Autism Speaks and BGI to complete whole genome sequencing on 10,000 with autism
Autism Speaks, the world's largest autism science and advocacy organization, and BGI, the largest genomic organization in the world and a global leader in whole genome sequencing, jointly announce their partnership to create the world's largest library of sequenced genomes of individuals with autism spectrum disorders (ASD). Using the Autism Speaks Autism Genetic Resource Exchange (AGRE), this collaboration will perform whole genome sequencing on more than 2,000 participating families who have two or more children on the autism spectrum. The data from the 10,000 AGRE participants will enable new research in the genomics of ASD, and significantly enhance the science and technology networks of both Autism Speaks and BGI. In addition, Autism Speaks and BGI will collect and sequence genome samples from individuals in China.
"This collaboration will transform the field and greatly accelerate basic and translational research in autism and related developmental disabilities," stated Autism Speaks Vice President for Scientific Affairs Andy Shih, Ph.D. "This collection of sequenced genomes will facilitate new collaborations engaging researchers around the world, and enable public and private entities to pursue pivotal research."
The Autism Speaks BGI collaboration will be conducted over a two-year period. The initial pilot sequencing of 100 genomes will be directly funded by the Autism Speaks science portfolio. Additional funding will be secured from government, donors, and public and private sources.
"We welcome the opportunity to collaborate with Autism Speaks on this groundbreaking research project," stated Prof. Yang Huanming, Chairman of BGI. "Having sequenced more than 10,000 whole human genomes to date, and given our state-of-the-art sequencing and bioinformatics technologies, we are excited about the potential to have a meaningful impact on advancing new treatments for autism spectrum disorder."

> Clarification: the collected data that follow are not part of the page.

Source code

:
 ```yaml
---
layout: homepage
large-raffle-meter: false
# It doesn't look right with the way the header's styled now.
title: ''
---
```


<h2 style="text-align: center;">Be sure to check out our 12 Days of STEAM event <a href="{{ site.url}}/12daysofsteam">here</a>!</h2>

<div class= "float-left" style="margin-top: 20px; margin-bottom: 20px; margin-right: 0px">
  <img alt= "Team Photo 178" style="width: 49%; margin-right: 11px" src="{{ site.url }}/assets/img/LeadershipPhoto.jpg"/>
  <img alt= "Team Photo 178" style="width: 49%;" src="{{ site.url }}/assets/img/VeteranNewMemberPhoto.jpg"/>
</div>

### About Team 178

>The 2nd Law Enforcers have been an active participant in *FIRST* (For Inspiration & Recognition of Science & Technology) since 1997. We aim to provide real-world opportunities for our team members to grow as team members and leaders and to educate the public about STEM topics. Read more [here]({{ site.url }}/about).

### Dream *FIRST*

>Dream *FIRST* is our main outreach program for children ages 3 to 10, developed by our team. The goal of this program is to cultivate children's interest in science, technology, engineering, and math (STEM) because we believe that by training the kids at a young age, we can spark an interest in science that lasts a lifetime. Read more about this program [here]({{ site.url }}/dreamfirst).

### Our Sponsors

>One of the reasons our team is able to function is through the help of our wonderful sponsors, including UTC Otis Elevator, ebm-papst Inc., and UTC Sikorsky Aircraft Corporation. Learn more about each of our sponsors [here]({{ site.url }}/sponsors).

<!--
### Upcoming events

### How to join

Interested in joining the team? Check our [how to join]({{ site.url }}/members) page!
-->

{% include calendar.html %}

"Piece by piece, we are discovering genetic mutations that can cause autism and we have learned from examples involving single gene disorders associated with autism, such as Fragile X and Rett Syndrome, that genetic findings substantially increase our understanding of the underlying biology of autism," said Geraldine Dawson, Ph.D., Autism Speaks chief science officer. "Our ultimate goal is for the information we will gain from whole genome sequencing to contribute to the development of novel effective treatments to improve the lives of individuals impacted by autism."